Technicalarchitecture
The RLN
The RLN is a global network that will store a sequenced set of state changes in order to create an unambiguous distributed ledger of token balances. The state changes and balances will be made immutable through a hash chained log of all transaction hashes. Every user of the RLN will only have access to the transactions and the part of the global state that they are privy to. The global state will be split into different views and stored with the stakeholders of that data. The resulting virtual global state is stored in a highly distributed and flexible manner and will contain additional objects to assist in the operation of the network, including the network map and other necessary information such as instrument identifiers.
The RLN will implement the following process for transactions submitted for settlement:
- Propose: A proposal is a desired change to global state comprising changes to one or more partitions. The RLN will then determine all the required state changes to complete the proposal.
- Authorize: A proposal cannot change state until it is authorized by every partition that it impacts. Once all required authorizations have been collected, the finalization of the transaction is communicated to all relevant parties. This step defines the finality of the transaction and triggers the effective settlement.
- Persist: Authorized proposals are made persistant by the individual participants’ ledgers – be it a classical backend implementation, a different DLT, or a ledger on the RLN network itself.

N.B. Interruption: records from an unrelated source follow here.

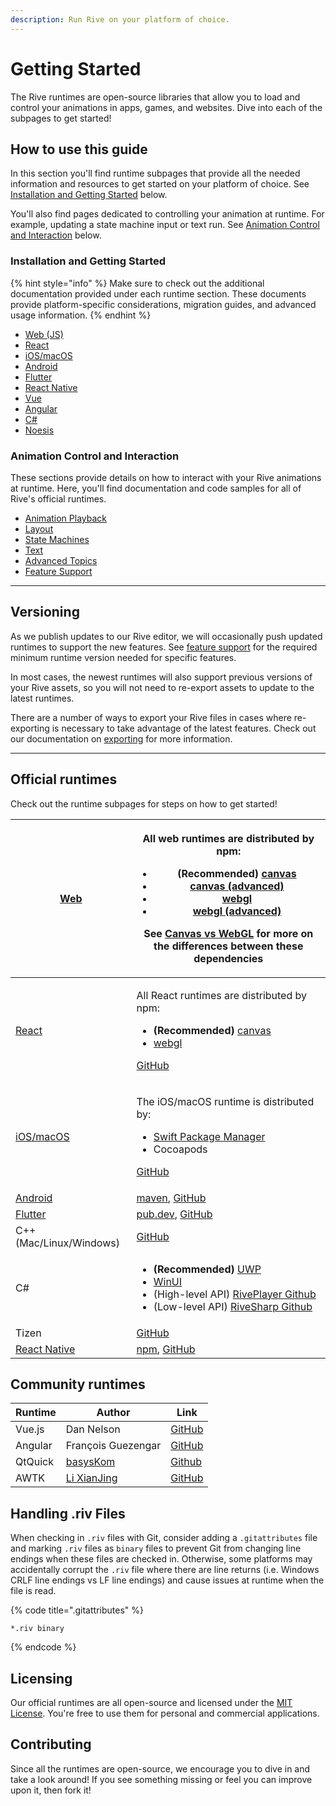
 ```yaml
---
description: Run Rive on your platform of choice.
---
```


# Getting Started

The Rive runtimes are open-source libraries that allow you to load and control your animations in apps, games, and websites. Dive into each of the subpages to get started!

## How to use this guide

In this section you'll find runtime subpages that provide all the needed information and resources to get started on your platform of choice. See [Installation and Getting Started](overview.md#installation-and-getting-started) below.

You'll also find pages dedicated to controlling your animation at runtime. For example, updating a state machine input or text run. See [Animation Control and Interaction](overview.md#animation-control-and-interaction) below.

### Installation and Getting Started

{% hint style="info" %}
Make sure to check out the additional documentation provided under each runtime section. These documents provide platform-specific considerations, migration guides, and advanced usage information.
{% endhint %}

* [Web (JS)](overview/web-js/)
* [React](overview/react/)
* [iOS/macOS](overview/ios/)
* [Android](overview/android.md)
* [Flutter](overview/flutter.md)
* [React Native](overview/react-native/)
* [Vue](overview/vue.md)
* [Angular](overview/angular.md)
* [C#](https://github.com/CommunityToolkit/Labs-Windows/blob/main/components/RivePlayer/samples/RivePlayer.md)
* [Noesis](overview/noesis.md)

### Animation Control and Interaction

These sections provide details on how to interact with your Rive animations at runtime. Here, you'll find documentation and code samples for all of Rive's official runtimes.

* [Animation Playback](playback.md)
* [Layout](layout.md)
* [State Machines](../editor/state-machine/)
* [Text](text.md)
* [Advanced Topics](advanced\_topics/)
* [Feature Support](feature-support.md)

***

## Versioning

As we publish updates to our Rive editor, we will occasionally push updated runtimes to support the new features. See [feature support](feature-support.md) for the required minimum runtime version needed for specific features.

In most cases, the newest runtimes will also support previous versions of your Rive assets, so you will not need to re-export assets to update to the latest runtimes.

There are a number of ways to export your Rive files in cases where re-exporting is necessary to take advantage of the latest features. Check out our documentation on [exporting](../editor/exporting.md) for more information.

***

## Official runtimes

Check out the runtime subpages for steps on how to get started!

| [Web](overview/web-js/)                | <p>All web runtimes are distributed by npm:</p><ul><li><strong>(Recommended)</strong> <a href="https://www.npmjs.com/package/@rive-app/canvas">canvas</a></li><li><a href="https://www.npmjs.com/package/@rive-app/canvas-advanced">canvas (advanced)</a></li><li><a href="https://www.npmjs.com/package/@rive-app/webgl">webgl</a></li><li><a href="https://www.npmjs.com/package/@rive-app/webgl-advanced">webgl (advanced)</a></li></ul><p>See <a href="overview/web-js/canvas-vs-webgl.md">Canvas vs WebGL</a> for more on the differences between these dependencies</p>                                                                                           |
| -------------------------------------- | ----------------------------------------------------------------------------------------------------------------------------------------------------------------------------------------------------------------------------------------------------------------------------------------------------------------------------------------------------------------------------------------------------------------------------------------------------------------------------------------------------------------------------------------------------------------------------------------------------------------------------------------------------------------------- |
| [React](overview/react/)               | <p>All React runtimes are distributed by npm:</p><ul><li><strong>(Recommended)</strong> <a href="https://www.npmjs.com/package/@rive-app/react-canvas">canvas</a></li><li><a href="https://www.npmjs.com/package/@rive-app/react-webgl">webgl</a></li></ul><p><a href="https://github.com/rive-app/rive-react">GitHub</a></p>                                                                                                                                                                                                                                                                                                                                           |
| [iOS/macOS](overview/ios/)             | <p>The iOS/macOS runtime is distributed by:</p><ul><li><a href="https://swiftpackageregistry.com/rive-app/rive-ios">Swift Package Manager</a></li><li>Cocoapods</li></ul><p><a href="https://github.com/rive-app/rive-ios">GitHub</a></p>                                                                                                                                                                                                                                                                                                                                                                                                                               |
| [Android](overview/android.md)         | [maven](https://search.maven.org/artifact/app.rive/rive-android), [GitHub](https://github.com/rive-app/rive-android)                                                                                                                                                                                                                                                                                                                                                                                                                                                                                                                                                    |
| [Flutter](overview/flutter.md)         | ​[pub.dev](https://pub.dev/packages/rive), [GitHub](https://github.com/rive-app/rive-flutter)​                                                                                                                                                                                                                                                                                                                                                                                                                                                                                                                                                                          |
| C++ (Mac/Linux/Windows)                | ​[GitHub](https://github.com/rive-app/rive-cpp)                                                                                                                                                                                                                                                                                                                                                                                                                                                                                                                                                                                                                         |
| C#                                     | <ul><li><strong>(Recommended)</strong> <a href="https://dev.azure.com/dotnet/CommunityToolkit/_artifacts/feed/CommunityToolkit-Labs/NuGet/CommunityToolkit.Labs.Uwp.RivePlayer/overview/0.0.1">UWP</a></li><li><a href="https://dev.azure.com/dotnet/CommunityToolkit/_artifacts/feed/CommunityToolkit-Labs/NuGet/CommunityToolkit.Labs.WinUI.RivePlayer/overview/0.0.1">WinUI</a></li><li>(High-level API) <a href="https://github.com/CommunityToolkit/Labs-Windows/blob/main/labs/RivePlayer/samples/RivePlayer.Samples/RivePlayer.md">RivePlayer Github</a></li><li>(Low-level API) <a href="https://github.com/rive-app/rive-sharp">RiveSharp Github</a></li></ul> |
| Tizen                                  | [GitHub](https://github.com/rive-app/rive-tizen)                                                                                                                                                                                                                                                                                                                                                                                                                                                                                                                                                                                                                        |
| [React Native](overview/react-native/) | [npm](https://www.npmjs.com/package/rive-react-native), [GitHub](https://github.com/rive-app/rive-react-native)                                                                                                                                                                                                                                                                                                                                                                                                                                                                                                                                                         |

## Community runtimes

| Runtime | Author                                       | Link                                                            |
| ------- | -------------------------------------------- | --------------------------------------------------------------- |
| Vue.js  | Dan Nelson                                   | [GitHub](https://github.com/Coded-Clouds/Rive\_Vue\_ExampleApp) |
| Angular | François Guezengar                           | [GitHub](https://github.com/dappsnation/ng-rive)                |
| QtQuick | [basysKom](https://github.com/basysKom)      | [Github](https://github.com/basysKom/RiveQtQuickPlugin)         |
| AWTK    | [Li XianJing](https://twitter.com/xianjimli) | [GitHub](https://github.com/zlgopen/awtk-widget-rive)           |

## Handling .riv Files

When checking in `.riv` files with Git, consider adding a `.gitattributes` file and marking `.riv` files as `binary` files to prevent Git from changing line endings when these files are checked in. Otherwise, some platforms may accidentally corrupt the `.riv` file where there are line returns (i.e. Windows CRLF line endings vs LF line endings) and cause issues at runtime when the file is read.

{% code title=".gitattributes" %}
```
*.riv binary
```
{% endcode %}

## Licensing

Our official runtimes are all open-source and licensed under the [MIT License](https://choosealicense.com/licenses/mit/). You're free to use them for personal and commercial applications.

## Contributing

Since all the runtimes are open-source, we encourage you to dive in and take a look around! If you see something missing or feel you can improve upon it, then fork it!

Technical Architecture Diagram
The RLN passes messages and state updates between participants.
The above illustration of the RLN shows the various ways users can interact with the RLN and the components involved in a transaction. Users interacting with the RLN can utilise proprietary or traditional ISO Messaging
- ISO Messaging participant accesses the the RLN using ISO20022 messages (pacs.008) and receives requests for approval and confirmations from the RLN allowing them to screen transactions and to maintain their ledger/store data. Messages are sent and received via a secure Kafka message queue.
ISO Messaging allows participants to interact via a pacs.008 message. This is an ISO Standard 20022 message (Financial Institution to Financial Institution Customer Credit Transfer) designed to capture the data required for our most common type of transaction (please note other message types can be incorporated). The below provides a view of additional components as part of the RLN.
Components
Scheduler
The scheduler constructs the settlement chain for this transaction to take place, it does this by using a network map to define all the intermediaries who are parties to the transaction.
Assembler
The assembler is responsible for collecting and verifying the signatures of all partitions required for the proposal to be accepted.
Synchroniser
The Synchroniser keeps the different components in sync. and can be effectively seen as a synchronisation ledger, maintaining synchronicity between different ledgers.
The Synchroniser also ensures the data is only shared with entities that are allowed and supposed to the see the data. This is different to a public blockchain where everyone who has a node can see what is happening on the blockchain.
The Network Map
The network map is not a component, rather it is data that documents settlement connections between partitions for each instrument. Each partition that issues a liability denominated in a particular asset will register a single settlement destination (partition) for that asset. Partition owners will be able to change their settlement partition for any of its instruments at any time but can only have one settlement partition for each instrument at a time.
Process Flow
Below diagrams provide a more granular view of the steps required from initiation to finalisation. This is divided into 4 stages: Transfer Initialization, Request for Approval, Approvals and Finalisation.
- 1) User initiates transfer, submits to the local participant node.
- 2) The local participant node submits the transfer to the Network.
- 3) The Network transmits the transfer request to the Scheduler.
- 4) The Scheduler recieves and validates the transfer request.
- 1) The Scheduler determines the settlement chain and sends the scheduled request to the Network.
- 2) The Assembler receives the settlement manifest and awaits Approvals.
- 3) The Participant recieves a transfer proposal to which it will respond.
- 4) The UI is updated to reflect the pending Approval.
- 1) The UI Instructs Approval.
- 2) The Participant submits the Approval to the network.
- 3) The Assembler aggregates Approvals until consensus is established - The protocol required unanimous acceptance form all parties involved in a transfer for Approval. Any rejection is final.
- 1) Once Consensus is reached, either Acceptance or Rejection, the Assembler submits a finalisation message to the network.
- 2) The Participant receives the Finalisation message and updates the local ledger as appropriate.
- 3) The Participant updates the local UI.